At least Huong and Bao had evaded capture. Turd, the lucky beast, must have sensed it coming. He disappeared from the plantation early that morning, and would likely sit hidden in a tunnel until his troubled feelings passed. He had begun doing that stunt quite often during the past week or so, and it gave Huong fits of anxiety. When the top-hand cowboy couldn’t find the mutt this particular morning, he became more worried than ever, and suggested that everyone should go to the tunnels. At least until these uneasy feelings passed, and Turd returned to his regular spot, resting on the red tile porch by the front door. Then, just before noon, when the three American outlaws talked about grilling some steaks that Brian had purchased in Saigon two evenings earlier, the sniper round caught Tommy Joyner square in the chest.
Seeing Huong and Bao abandon their stand, Robert Matthews gave up, too. He threw his hands in the air and stepped out on the porch. Then, realizing the attackers had the house now fully surrounded, Brian Pitts put his arms above his head and walked outside.

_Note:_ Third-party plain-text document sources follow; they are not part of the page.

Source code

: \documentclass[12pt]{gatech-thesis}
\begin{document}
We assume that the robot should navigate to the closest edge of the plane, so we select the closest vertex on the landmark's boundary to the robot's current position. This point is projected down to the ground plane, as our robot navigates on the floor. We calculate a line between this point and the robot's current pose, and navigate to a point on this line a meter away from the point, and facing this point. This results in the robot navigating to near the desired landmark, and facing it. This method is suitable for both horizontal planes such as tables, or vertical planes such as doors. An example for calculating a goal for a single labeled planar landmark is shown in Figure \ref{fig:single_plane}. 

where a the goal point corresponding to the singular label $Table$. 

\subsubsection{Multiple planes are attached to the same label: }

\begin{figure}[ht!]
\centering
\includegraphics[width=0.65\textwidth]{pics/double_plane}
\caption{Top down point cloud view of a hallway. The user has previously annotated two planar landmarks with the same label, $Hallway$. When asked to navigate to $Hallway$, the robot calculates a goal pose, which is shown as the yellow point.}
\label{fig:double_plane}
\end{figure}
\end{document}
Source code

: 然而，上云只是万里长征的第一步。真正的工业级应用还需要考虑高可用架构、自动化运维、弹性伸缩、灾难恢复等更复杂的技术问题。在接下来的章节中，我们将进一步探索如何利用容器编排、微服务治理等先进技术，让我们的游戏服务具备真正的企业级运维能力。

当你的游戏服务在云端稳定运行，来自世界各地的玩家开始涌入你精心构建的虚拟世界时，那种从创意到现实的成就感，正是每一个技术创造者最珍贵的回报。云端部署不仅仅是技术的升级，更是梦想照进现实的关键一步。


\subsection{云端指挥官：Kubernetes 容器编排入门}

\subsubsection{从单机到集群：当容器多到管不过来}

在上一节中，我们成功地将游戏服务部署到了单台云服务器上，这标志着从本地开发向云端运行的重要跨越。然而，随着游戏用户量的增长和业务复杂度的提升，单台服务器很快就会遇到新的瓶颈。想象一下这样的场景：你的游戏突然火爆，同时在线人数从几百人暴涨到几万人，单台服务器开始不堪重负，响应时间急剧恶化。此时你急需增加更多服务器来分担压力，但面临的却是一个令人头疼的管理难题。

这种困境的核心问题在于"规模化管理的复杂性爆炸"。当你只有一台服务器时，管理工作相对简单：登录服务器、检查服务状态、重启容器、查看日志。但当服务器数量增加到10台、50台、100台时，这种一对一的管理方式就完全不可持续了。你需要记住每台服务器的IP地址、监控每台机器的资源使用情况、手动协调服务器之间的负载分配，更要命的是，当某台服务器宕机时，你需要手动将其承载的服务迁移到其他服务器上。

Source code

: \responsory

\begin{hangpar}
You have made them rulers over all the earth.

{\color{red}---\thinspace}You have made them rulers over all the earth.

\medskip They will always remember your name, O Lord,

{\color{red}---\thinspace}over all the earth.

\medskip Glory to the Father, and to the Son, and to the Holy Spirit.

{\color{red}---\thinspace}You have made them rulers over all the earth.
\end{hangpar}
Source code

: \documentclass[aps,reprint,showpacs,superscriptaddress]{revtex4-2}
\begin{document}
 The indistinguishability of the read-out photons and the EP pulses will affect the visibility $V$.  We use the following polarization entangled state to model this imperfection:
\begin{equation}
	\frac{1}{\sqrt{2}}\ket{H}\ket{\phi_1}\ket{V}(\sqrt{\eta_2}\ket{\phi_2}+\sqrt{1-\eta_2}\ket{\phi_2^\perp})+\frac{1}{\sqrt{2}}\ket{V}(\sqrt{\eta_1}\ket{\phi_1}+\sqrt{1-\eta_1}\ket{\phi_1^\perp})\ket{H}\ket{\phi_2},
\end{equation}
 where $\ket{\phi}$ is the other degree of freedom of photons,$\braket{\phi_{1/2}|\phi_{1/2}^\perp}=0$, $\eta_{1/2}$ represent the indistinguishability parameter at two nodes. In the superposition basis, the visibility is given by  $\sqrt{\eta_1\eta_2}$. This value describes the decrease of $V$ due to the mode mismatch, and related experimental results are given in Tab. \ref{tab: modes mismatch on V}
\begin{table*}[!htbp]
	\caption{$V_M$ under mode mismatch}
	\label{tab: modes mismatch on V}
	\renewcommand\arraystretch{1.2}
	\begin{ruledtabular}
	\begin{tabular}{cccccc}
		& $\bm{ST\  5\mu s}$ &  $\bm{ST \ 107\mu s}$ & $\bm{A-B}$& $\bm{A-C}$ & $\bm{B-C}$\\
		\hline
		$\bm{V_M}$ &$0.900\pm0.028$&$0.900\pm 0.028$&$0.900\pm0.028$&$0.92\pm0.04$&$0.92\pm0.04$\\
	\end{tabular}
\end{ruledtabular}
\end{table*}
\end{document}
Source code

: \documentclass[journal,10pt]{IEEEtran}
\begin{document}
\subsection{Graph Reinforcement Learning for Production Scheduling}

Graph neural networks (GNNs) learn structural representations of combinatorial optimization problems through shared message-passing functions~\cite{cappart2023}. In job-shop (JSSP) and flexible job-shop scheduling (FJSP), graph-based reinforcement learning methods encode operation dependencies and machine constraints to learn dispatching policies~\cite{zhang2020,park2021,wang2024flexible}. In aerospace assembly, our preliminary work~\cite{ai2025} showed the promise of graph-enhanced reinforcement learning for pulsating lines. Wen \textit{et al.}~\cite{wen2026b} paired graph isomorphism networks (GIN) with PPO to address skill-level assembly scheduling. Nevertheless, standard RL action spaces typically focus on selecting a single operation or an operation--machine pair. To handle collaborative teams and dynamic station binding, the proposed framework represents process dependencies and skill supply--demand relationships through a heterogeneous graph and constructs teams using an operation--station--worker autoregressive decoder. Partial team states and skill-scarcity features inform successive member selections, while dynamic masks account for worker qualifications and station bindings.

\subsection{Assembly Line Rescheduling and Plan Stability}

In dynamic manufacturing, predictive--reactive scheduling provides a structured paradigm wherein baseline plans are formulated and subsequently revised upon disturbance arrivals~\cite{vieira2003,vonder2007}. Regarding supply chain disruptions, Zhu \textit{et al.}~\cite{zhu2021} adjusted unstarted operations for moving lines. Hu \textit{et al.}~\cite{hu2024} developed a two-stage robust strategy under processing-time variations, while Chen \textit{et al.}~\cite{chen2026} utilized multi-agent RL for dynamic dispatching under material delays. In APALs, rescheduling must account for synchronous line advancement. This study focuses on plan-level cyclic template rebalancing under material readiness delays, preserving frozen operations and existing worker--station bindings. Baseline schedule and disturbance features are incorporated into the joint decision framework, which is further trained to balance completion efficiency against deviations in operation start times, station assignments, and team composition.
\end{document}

He saw someone stand up, waving his hands and blowing a whistle, but that did not stop Bruce Olsen from letting one go at the Snowman. The only thing that saved Brian Pitts was the movement that he saw, and he turned just as the Phoenix sniper dropped the hammer on him.
“I should have killed you in the hotel bar,” Olsen hissed at Pitts as he stood over the wounded Snowman, who lay on the porch while a Tenth Division medical corpsman did his best to patch the wound. The shot broke both the deserter’s shoulder joint and his collarbone.
“It’ll never heal right,” the doc said as he worked to stop the bleeding and felt the shattered bones crunching under the pressure of his bandage.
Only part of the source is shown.